M. Pierre GIRAUD (PDG Société L'Abeille)

Nous avons un chiffre d'affaires de 250 millions pour une centaine de personnes. Nous sommes numéro un en France dans notre secteur, où nous occupons la moitié du marché. Nos rapports avec la grande distribution sont équilibrés, les choses se passent assez bien. Je n'ai pas de commentaires particuliers à faire sur la loi Galland.

Je voudrais attirer l'attention sur la question des délais de règlement qui, à ce qu'il semble, sont de plus en plus longs à mesure que l'on va vers le sud ; on en est à plus de 90 jours en France.

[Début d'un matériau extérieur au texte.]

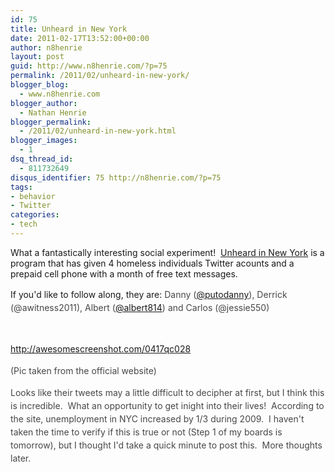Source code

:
 ```yaml
---
id: 75
title: Unheard in New York
date: 2011-02-17T13:52:00+00:00
author: n8henrie
layout: post
guid: http://www.n8henrie.com/?p=75
permalink: /2011/02/unheard-in-new-york/
blogger_blog:
  - www.n8henrie.com
blogger_author:
  - Nathan Henrie
blogger_permalink:
  - /2011/02/unheard-in-new-york.html
blogger_images:
  - 1
dsq_thread_id:
  - 811732649
disqus_identifier: 75 http://n8henrie.com/?p=75
tags:
- behavior
- Twitter
categories:
- tech
---
```

<div>
  <p>
    What a fantastically interesting social experiment!  <a href="http://underheardinnewyork.com/">Unheard in New York</a> is a program that has given 4 homeless individuals Twitter acounts and a prepaid cell phone with a month of free text messages.  
  </p>
  
  <p>
    If you'd like to follow along, they are: <span style="color: #474747; line-height: 21px;">Danny (<a href="http://twitter.com/putodanny" target="_blank">@putodanny</a>), Derrick (@awitness2011), Albert (<a href="http://twitter.com/albert814" target="_blank">@albert814</a>) and Carlos (@jessie550)</span>
  </p>
  
  <p>
     
  </p>
  
  <p>
    <span style="color: #474747;"><span style="line-height: 21px;"><span style="color: #474747;"><a href="http://awesomescreenshot.com/0417qc028">http://awesomescreenshot.com/0417qc028</a></span></span></span>
  </p>
  
  <p>
    <span style="color: #474747; line-height: 21px;">(Pic taken from the official website)</span>
  </p>
  
  <p>
    <span style="color: #474747;"><span style="line-height: 21px;"><span style="color: #474747;">Looks like their tweets may a little difficult to decipher at first, but I think this is incredible.  What an opportunity to get inight into their lives!  According to the site, unemployment in NYC increased by 1/3 during 2009.  I haven't taken the time to verify if this is true or not (Step 1 of my boards is tomorrow), but I thought I'd take a quick minute to post this.  More thoughts later.</span></span></span>
  </p>
</div>

<div>
</div>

Ordinairement, cela ne pose pas de problème particulier. En revanche, s'il y a une défaillance du distributeur, le producteur en subit immédiatement la conséquence. En Allemagne, où le délai n'excède pas 45 jours, une défaillance du distributeur n'a pas de conséquence de cet ordre. En cette matière, nous ne faisons pas le poids par rapport à la grande distribution.

Je voudrais également parler des blocages de règlement. Je ne sais pas s'il y a une réglementation sur cette question mais je constate qu'un grand distributeur peut me bloquer depuis un an son règlement, sans m'en donner la raison, sans répondre à nos appels.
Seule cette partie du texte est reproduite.